AIM OF THE EXERCISE: Which lines of the records below contain the word "accessibility"? Show each one.

DATASET RECORDS:
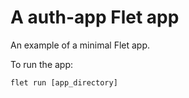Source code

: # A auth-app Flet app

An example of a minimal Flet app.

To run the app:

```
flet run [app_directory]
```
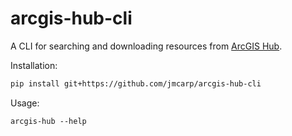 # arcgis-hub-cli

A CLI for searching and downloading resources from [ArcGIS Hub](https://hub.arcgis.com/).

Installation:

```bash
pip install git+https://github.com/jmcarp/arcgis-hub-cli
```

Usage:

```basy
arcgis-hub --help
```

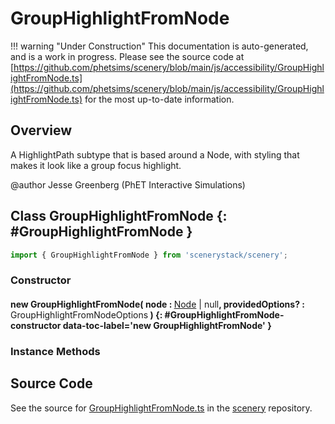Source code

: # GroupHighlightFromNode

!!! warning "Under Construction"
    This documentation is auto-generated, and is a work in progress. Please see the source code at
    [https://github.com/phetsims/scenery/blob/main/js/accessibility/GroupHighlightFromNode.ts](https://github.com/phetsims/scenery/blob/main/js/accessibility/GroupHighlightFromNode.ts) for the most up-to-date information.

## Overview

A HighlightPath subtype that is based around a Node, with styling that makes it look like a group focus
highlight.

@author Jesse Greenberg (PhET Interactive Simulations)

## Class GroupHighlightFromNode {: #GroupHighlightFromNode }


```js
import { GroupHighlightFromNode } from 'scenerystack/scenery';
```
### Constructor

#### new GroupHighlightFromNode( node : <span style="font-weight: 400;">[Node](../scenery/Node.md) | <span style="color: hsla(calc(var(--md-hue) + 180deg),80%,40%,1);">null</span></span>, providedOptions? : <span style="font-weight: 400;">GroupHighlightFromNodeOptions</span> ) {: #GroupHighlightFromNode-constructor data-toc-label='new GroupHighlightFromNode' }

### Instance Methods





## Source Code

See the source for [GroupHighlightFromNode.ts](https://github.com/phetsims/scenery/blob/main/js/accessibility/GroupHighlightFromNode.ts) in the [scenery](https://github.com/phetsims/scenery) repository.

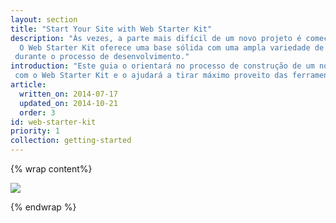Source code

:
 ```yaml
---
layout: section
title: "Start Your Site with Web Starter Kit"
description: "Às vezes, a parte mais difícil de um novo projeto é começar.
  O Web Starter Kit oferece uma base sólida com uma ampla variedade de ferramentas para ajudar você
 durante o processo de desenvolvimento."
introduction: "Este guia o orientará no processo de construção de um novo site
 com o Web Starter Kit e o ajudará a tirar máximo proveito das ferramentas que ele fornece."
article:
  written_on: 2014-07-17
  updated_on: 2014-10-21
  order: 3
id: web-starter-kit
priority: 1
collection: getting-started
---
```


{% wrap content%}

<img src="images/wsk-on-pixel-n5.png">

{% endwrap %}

SOLUTION TO THE PROBLEM:
    [https://github.com/phetsims/scenery/blob/main/js/accessibility/GroupHighlightFromNode.ts](https://github.com/phetsims/scenery/blob/main/js/accessibility/GroupHighlightFromNode.ts) for the most up-to-date information.
See the source for [GroupHighlightFromNode.ts](https://github.com/phetsims/scenery/blob/main/js/accessibility/GroupHighlightFromNode.ts) in the [scenery](https://github.com/phetsims/scenery) repository.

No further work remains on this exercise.